Por exemplo, 99% dos jornais (e jornalistas) do Distrito Federal não conseguem publicar uma linha de crítica ao atual governador José Roberto Arruda. Não se trata do autor deste artigo ser contra ou a favor de Arruda, mas de defender o jornalismo. Porque não é preciso ser crítico de jornalismo para perceber que Arruda ainda não chegou à perfeição divina e, portanto, deve cometer seus erros. O que aparece nos jornais de Brasília, porém, é coisa de outro mundo: é Arruda inaugurando obras, Arruda obtendo recursos, Arruda defendendo a cidade.
Isto é jornalismo? Qual a opinião da sociedade sobre esse jornalismo? Talvez o jornalista esteja sendo pressionado. Talvez seja uma opção sua. Mas caberia ao sindicato denunciar a verdade.
Arrogância é ardil dos medrosos
No interior do país, as coisas são mais dantescas. Lá, o poder local (executivo, judiciário, legislativo) muitas vezes não aceita uma imprensa crítica; pelo contrário, é comum o executivo financiar uma imprensa servil. O que o sindicato diz disso? Nada? Pois a sociedade precisa exatamente é de uma instituição que receba as suas críticas ao mau jornalismo, às falcatruas, às aberrações da profissão.
Com as ouvidorias nos sindicatos, a sociedade poderia questionar o papel do jornalismo e do jornalista, tornando-se um apoio para o cidadão e para a cidadã, hoje desprotegidos, à mercê do poder local que domina a imprensa.
Por princípio um ente autônomo, o sindicato dos jornalistas tem todas as condições de exercer esta função. Na verdade, em alguns sindicatos existe um ‘comitê de ética’ ou de ‘liberdade de expressão’. Mas é um apêndice limitado do sindicato, ele não supre a carência da sociedade de aliados na luta contra o jornalismo de má qualidade, que não é questão de ter ou não diploma.

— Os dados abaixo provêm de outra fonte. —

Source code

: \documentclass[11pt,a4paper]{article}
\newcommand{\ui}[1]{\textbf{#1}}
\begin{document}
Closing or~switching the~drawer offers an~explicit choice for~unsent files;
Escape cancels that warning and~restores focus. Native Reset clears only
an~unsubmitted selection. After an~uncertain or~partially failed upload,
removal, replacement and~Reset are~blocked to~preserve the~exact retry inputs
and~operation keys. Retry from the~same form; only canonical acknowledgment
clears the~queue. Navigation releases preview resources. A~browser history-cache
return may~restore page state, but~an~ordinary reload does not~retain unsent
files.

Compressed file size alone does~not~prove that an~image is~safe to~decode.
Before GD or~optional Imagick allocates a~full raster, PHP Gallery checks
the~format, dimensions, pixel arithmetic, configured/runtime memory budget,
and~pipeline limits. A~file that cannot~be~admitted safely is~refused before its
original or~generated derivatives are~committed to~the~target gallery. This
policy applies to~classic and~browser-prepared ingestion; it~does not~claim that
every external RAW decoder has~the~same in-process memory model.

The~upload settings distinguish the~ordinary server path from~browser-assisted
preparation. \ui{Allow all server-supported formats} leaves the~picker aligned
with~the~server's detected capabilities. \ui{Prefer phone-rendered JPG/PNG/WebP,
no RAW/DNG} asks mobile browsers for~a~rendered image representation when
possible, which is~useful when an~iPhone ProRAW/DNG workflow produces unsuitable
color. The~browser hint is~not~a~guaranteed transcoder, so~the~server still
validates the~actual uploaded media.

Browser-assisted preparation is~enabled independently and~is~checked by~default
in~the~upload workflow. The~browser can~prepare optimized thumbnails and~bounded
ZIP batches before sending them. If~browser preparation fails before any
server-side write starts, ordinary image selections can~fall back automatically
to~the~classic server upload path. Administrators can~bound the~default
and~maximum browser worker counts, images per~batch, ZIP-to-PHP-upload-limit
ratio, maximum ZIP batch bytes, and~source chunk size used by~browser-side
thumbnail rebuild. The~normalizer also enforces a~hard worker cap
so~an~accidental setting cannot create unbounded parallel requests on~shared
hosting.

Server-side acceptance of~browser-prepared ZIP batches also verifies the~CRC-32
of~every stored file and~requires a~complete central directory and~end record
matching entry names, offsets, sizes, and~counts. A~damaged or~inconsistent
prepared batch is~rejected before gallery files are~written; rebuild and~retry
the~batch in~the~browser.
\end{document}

A criação de ouvidorias nos sindicatos dos jornalistas romperia as barreiras estabelecidas entre os pretensos arautos da verdade e da decência, colocaria no seu devido lugar o jornalismo ruim, faria com que nós, jornalistas, nos aproximássemos mais do nosso público (Wolton revela que poucos jornalistas estão interessados em saber como é seu público), aprendendo sobre realidade, gente, povo, sociedade, pessoas, seres humanos, cidadania… Essas coisas que uma boa parte da categoria despreza. Com as ouvidorias em funcionamento, estaríamos abrindo um debate com a sociedade sobre o jornalismo e os jornalistas. Ah, sim, poucos têm coragem de fazer isso. Entendo: a arrogância é o ardil maior dos medrosos.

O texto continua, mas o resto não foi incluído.